The Governor of Perm was a Little Russian; he was not hard upon the exiles and behaved reasonably in other respects. Like a mole which adds grain to grain in some underground repository, so he kept putting by a trifle for a rainy day, without anyone being the wiser.

§6

From some dim idea of keeping a check over us, he ordered that all the exiles residing at Perm should report themselves at his house, at ten every Saturday morning. He came in smoking his pipe and ascertained, by means of a list which he carried, whether all were present; if anyone was missing, he sent to enquire the reason; he hardly ever spoke to anyone before dismissing us. Thus I made the acquaintance in his drawing-room of all the Poles whom he had told me I was to avoid.

The day after I reached Perm, my keeper departed, and I was at liberty for the first time since my arrest—at liberty, in a little town on the Siberian frontier, with no experience of life and no comprehension of the sphere in which I was now forced to live.

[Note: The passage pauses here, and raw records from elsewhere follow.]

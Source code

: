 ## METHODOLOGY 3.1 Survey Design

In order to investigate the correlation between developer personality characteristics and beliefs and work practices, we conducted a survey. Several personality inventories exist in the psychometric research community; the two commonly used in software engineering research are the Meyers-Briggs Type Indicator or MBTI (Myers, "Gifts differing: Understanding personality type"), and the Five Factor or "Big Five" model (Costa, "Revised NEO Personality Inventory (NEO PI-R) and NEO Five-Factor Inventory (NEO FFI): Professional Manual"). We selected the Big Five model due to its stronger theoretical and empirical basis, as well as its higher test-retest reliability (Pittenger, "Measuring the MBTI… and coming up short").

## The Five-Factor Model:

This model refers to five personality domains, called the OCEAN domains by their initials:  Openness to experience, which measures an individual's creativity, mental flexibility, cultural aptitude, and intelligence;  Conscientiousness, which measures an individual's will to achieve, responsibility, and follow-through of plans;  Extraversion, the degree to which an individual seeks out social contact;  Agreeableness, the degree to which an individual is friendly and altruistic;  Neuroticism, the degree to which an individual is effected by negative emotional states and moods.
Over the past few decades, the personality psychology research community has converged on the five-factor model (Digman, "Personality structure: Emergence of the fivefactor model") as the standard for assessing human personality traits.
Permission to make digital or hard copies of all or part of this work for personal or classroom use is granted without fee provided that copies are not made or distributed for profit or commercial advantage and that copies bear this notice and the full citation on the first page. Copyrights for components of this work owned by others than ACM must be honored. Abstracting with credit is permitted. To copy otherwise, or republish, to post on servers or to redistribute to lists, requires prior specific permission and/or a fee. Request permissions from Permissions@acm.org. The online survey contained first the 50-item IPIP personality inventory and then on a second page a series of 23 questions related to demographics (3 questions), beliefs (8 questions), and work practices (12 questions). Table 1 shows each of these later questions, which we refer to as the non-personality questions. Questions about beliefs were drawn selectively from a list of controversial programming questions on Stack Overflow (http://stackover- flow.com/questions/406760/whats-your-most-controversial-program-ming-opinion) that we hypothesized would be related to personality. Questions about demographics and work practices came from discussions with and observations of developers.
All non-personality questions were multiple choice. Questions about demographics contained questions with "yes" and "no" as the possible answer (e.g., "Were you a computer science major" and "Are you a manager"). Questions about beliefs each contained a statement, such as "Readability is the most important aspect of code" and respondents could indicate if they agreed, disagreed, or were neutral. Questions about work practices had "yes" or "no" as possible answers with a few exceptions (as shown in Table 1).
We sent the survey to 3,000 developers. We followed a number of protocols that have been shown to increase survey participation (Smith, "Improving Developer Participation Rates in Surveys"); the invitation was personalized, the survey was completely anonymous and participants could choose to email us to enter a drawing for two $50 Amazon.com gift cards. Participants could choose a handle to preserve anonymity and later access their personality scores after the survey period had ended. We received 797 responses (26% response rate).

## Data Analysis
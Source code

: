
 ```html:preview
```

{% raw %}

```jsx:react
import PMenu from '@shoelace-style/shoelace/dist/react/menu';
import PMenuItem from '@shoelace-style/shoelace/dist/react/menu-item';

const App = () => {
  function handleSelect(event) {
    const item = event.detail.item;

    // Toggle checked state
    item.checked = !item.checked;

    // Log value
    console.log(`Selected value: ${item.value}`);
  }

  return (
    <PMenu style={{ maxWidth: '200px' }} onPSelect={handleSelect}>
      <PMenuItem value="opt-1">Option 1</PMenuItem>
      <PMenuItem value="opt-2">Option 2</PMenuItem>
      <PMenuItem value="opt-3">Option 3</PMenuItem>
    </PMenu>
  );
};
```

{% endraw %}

From the nursery I had passed straight to the lecture-room, and from the lecture-room to a small circle of friends, an intimate world of theories and dreams, without contact with practical life; then came prison, with its opportunities for reflexion; and contact with life was only beginning now and here, by the ridge of the Ural Mountains.

Practical life made itself felt at once: the day after my arrival I went to look for lodgings with the porter at the Governor’s office; he took me to a large one-storeyed house; and, though I explained that I wanted a small house, or, better still, part of a house, he insisted that I should go in.

The lady who owned the house made me sit on the sofa. Hearing that I came from Moscow, she asked if I had seen M. Kabrit there. I replied that I had never in my life heard a name like it.

“Come, come!” said the old lady; “I mean M. Kabrit,” and she gave his Christian name and patronymic. “You don’t say, bátyushka, that you don’t know him! He is our Vice-Governor!”

“Well, I spent nine months in prison,” I said smiling, “and perhaps that accounts for my not hearing of him.”

“It may be so. And so you want to hire the little house, bátyushka?”